Irmgard Keun's first novel, Gilgi, an edgy story about an ambitious young woman in emerging Nazi Germany made her a literary sensation at the age of twenty-one. Her next novel, The Artificial Silk Girl, landed her on the Black List, and in 1937 Keun fled Germany--and faked her own death--to escape persecution. In exile she wrote, After Midnight, a masterpiece about a teenager struggling with coming-of-age issues under the cloud of fascism.
WOW! Keun creates adolescent voices that ring authentic and true--even more than eight decades later. Keun masterfully combines romance-laced narrative with social criticism, making her characters the perfect ambassadors for anyone interested in learning about the ordinary people living through the Nazi era. After Midnight, especially, shows readers how good, ordinary Germans dealt with the oppression of the increasingly powerful Nazi regime.

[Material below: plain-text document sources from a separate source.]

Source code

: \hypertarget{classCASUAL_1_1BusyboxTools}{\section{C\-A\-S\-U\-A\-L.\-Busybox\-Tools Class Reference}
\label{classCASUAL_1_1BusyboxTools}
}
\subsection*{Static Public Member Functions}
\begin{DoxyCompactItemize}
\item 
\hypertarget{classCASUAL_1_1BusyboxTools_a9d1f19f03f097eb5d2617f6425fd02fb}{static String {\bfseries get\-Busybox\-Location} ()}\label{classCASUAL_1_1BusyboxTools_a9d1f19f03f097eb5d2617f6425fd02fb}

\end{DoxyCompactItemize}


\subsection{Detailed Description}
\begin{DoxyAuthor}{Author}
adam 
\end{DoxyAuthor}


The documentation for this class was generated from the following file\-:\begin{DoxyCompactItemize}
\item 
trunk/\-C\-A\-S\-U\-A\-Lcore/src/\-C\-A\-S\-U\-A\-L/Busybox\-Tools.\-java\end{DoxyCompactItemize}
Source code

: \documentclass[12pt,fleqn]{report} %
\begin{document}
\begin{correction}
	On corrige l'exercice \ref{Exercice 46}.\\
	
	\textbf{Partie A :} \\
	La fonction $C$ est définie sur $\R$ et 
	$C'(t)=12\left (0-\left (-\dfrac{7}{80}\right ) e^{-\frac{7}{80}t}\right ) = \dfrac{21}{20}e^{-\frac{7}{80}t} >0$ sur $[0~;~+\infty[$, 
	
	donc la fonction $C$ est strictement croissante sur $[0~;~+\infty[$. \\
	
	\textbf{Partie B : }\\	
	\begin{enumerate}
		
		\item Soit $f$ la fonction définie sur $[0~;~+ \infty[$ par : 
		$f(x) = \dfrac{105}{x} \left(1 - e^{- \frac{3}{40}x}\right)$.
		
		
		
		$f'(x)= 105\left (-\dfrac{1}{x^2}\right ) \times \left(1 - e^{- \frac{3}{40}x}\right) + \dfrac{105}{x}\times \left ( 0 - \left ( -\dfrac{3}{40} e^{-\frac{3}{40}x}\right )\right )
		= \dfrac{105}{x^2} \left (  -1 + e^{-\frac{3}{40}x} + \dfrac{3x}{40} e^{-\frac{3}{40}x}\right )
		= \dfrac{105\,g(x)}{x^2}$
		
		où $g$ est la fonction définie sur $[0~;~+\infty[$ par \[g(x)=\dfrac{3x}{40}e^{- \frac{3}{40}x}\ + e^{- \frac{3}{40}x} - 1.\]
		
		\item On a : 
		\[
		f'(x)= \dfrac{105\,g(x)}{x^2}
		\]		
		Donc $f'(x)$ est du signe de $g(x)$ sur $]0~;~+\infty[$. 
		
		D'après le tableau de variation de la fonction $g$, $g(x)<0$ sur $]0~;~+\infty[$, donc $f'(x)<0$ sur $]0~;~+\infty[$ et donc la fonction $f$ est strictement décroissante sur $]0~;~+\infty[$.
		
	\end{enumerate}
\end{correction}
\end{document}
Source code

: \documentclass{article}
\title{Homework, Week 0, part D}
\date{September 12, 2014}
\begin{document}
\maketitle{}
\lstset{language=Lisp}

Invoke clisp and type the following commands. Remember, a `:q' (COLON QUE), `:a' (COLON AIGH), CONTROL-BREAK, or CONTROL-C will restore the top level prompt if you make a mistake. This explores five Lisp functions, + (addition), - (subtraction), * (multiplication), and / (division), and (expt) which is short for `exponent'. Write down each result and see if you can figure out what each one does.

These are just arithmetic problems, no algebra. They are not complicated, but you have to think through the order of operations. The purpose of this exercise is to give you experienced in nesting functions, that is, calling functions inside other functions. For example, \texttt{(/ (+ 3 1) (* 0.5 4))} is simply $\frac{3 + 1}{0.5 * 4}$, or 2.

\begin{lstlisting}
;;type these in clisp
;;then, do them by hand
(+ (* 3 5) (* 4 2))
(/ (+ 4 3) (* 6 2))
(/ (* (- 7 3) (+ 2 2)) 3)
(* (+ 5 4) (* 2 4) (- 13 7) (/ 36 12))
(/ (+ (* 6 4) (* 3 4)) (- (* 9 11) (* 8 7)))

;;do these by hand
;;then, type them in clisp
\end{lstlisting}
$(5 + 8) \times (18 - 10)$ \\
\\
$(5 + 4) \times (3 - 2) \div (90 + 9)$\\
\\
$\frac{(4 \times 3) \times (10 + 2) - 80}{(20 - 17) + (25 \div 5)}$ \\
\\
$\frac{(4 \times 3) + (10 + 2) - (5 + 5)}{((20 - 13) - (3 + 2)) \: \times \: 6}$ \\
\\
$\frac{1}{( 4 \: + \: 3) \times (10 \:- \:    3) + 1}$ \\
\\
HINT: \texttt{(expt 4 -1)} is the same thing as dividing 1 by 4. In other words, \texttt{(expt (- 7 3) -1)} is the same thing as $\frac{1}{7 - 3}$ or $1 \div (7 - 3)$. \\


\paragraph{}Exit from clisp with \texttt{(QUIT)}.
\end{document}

Paired with The Diary of Anne Frank, it would powerfully convey the struggles of the era to high school students. Anthea Bell's translation is stunning!
Keun snuck back into Germany, living undercover, during the remainder of the war, but she stopped writing, and that's heartbreaking. Feminist scholars rediscovered her work in the early 1980s, right before she died in 1982. I'm grateful that she lived long enough to see people reading her books once again. Now I hope American readers will discover this wonderful, brave author.